Your questions, answered
“Can anyone explain why The Washington Post's chart of ‘new deaths reported per day’ seems to show cycles, peaks and valleys in a frequency of approximately 7 days?” — Michael in Washington
It's because of the way state health departments report their daily covid-19 numbers, which has been problematic since the beginning of the crisis. Hospitals, labs and government agencies generally have fewer staff working over the weekends, which leads to artificially low statistics early in the week, and higher figures later.

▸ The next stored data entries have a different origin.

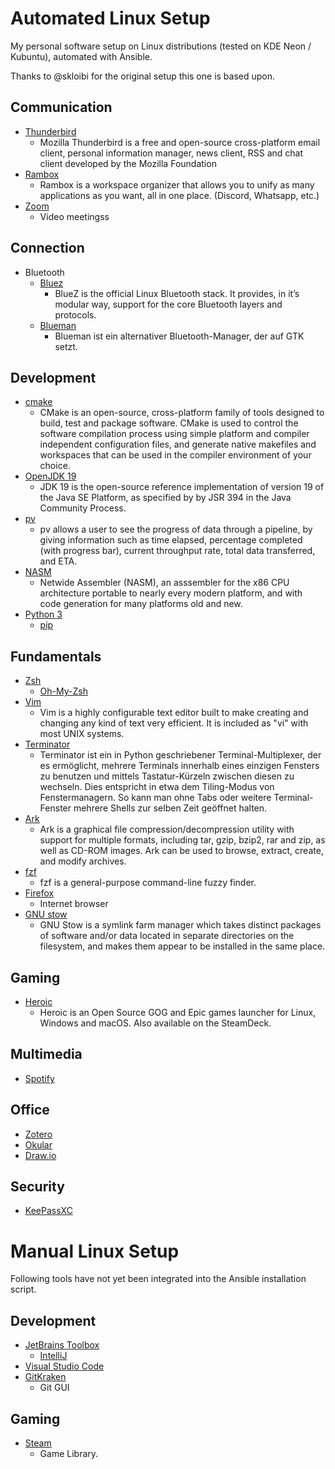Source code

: # Automated Linux Setup
My personal software setup on Linux distributions (tested on KDE Neon / Kubuntu), automated with Ansible.

Thanks to @skloibi for the original setup this one is based upon.

## Communication
* [Thunderbird](https://www.thunderbird.net/)
  * Mozilla Thunderbird is a free and open-source cross-platform email client, personal information manager, news client, RSS and chat client developed by the Mozilla Foundation
* [Rambox](https://github.com/ramboxapp/community-edition)
  * Rambox is a workspace organizer that allows you to unify as many applications as you want, all in one place. (Discord, Whatsapp, etc.)
* [Zoom](https://zoom.us/)
  * Video meetingss

## Connection
* Bluetooth
  * [Bluez](http://www.bluez.org/)
    * BlueZ is the official Linux Bluetooth stack. It provides, in it’s modular way, support for the core Bluetooth layers and protocols.
  * [Blueman](https://github.com/blueman-project/blueman)
    * Blueman ist ein alternativer Bluetooth-Manager, der auf GTK setzt.

## Development
* [cmake](https://cmake.org/)
  * CMake is an open-source, cross-platform family of tools designed to build, test and package software. CMake is used to control the software compilation process using simple platform and compiler independent configuration files, and generate native makefiles and workspaces that can be used in the compiler environment of your choice.
* [OpenJDK 19](https://openjdk.org/projects/jdk/19/)
  * JDK 19 is the open-source reference implementation of version 19 of the Java SE Platform, as specified by by JSR 394 in the Java Community Process.
* [pv](https://linux.die.net/man/1/pv)
  * pv allows a user to see the progress of data through a pipeline, by giving information such as time elapsed, percentage completed (with progress bar), current throughput rate, total data transferred, and ETA.
* [NASM](https://www.nasm.us/)
  * Netwide Assembler (NASM), an asssembler for the x86 CPU architecture portable to nearly every modern platform, and with code generation for many platforms old and new.
* [Python 3]()
  * [pip]()


## Fundamentals
* [Zsh](https://www.zsh.org/)
  * [Oh-My-Zsh](https://ohmyz.sh/)
* [Vim](https://www.vim.org/)
  * Vim is a highly configurable text editor built to make creating and changing any kind of text very efficient. It is included as "vi" with most UNIX systems.
* [Terminator](https://github.com/gnome-terminator/terminator)
  * Terminator ist ein in Python geschriebener Terminal-Multiplexer, der es ermöglicht, mehrere Terminals innerhalb eines einzigen Fensters zu benutzen und mittels Tastatur-Kürzeln zwischen diesen zu wechseln. Dies entspricht in etwa dem Tiling-Modus von Fenstermanagern. So kann man ohne Tabs oder weitere Terminal-Fenster mehrere Shells zur selben Zeit geöffnet halten.
* [Ark](https://wiki.ubuntuusers.de/Ark/)
  * Ark is a graphical file compression/decompression utility with support for multiple formats, including tar, gzip, bzip2, rar and zip, as well as CD-ROM images. Ark can be used to browse, extract, create, and modify archives.
* [fzf](https://github.com/junegunn/fzf)
  * fzf is a general-purpose command-line fuzzy finder.
* [Firefox](https://www.mozilla.org/en-US/firefox/)
  * Internet browser
* [GNU stow](https://www.gnu.org/software/stow/)
  * GNU Stow is a symlink farm manager which takes distinct packages of software and/or data located in separate directories on the filesystem, and makes them appear to be installed in the same place.

## Gaming
* [Heroic](https://heroicgameslauncher.com/)
  * Heroic is an Open Source GOG and Epic games launcher for Linux, Windows and macOS. Also available on the SteamDeck.

## Multimedia
* [Spotify](https://www.spotify.com/)

## Office
* [Zotero](https://www.zotero.org/)
* [Okular](https://okular.kde.org/)
* [Draw.io](https://github.com/jgraph/drawio-desktop)

## Security
* [KeePassXC](https://keepassxc.org/)

# Manual Linux Setup
Following tools have not yet been integrated into the Ansible installation script.

## Development
* [JetBrains Toolbox](https://www.jetbrains.com/toolbox-app/)
  * [IntelliJ](https://www.jetbrains.com/idea/)
* [Visual Studio Code](https://github.com/Microsoft/vscode)
* [GitKraken](https://www.gitkraken.com)
  * Git GUI

## Gaming
* [Steam](https://store.steampowered.com/)
  * Game Library.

“Even within that, there is a difference between the rhythm of the rises and falls between cases and deaths,” said Jacqueline Dupree, a Washington Post editor who oversees our covid-19 tracking project. “Death reports are lowest on Sundays and Mondays and generally highest on Tuesdays and Wednesdays. New case reports are lowest on Sundays, Mondays and Tuesdays (because not as many tests are run on weekends), rising to their highest generally on Thursdays and Fridays. And if there's a three-day weekend, then everything shifts another day.”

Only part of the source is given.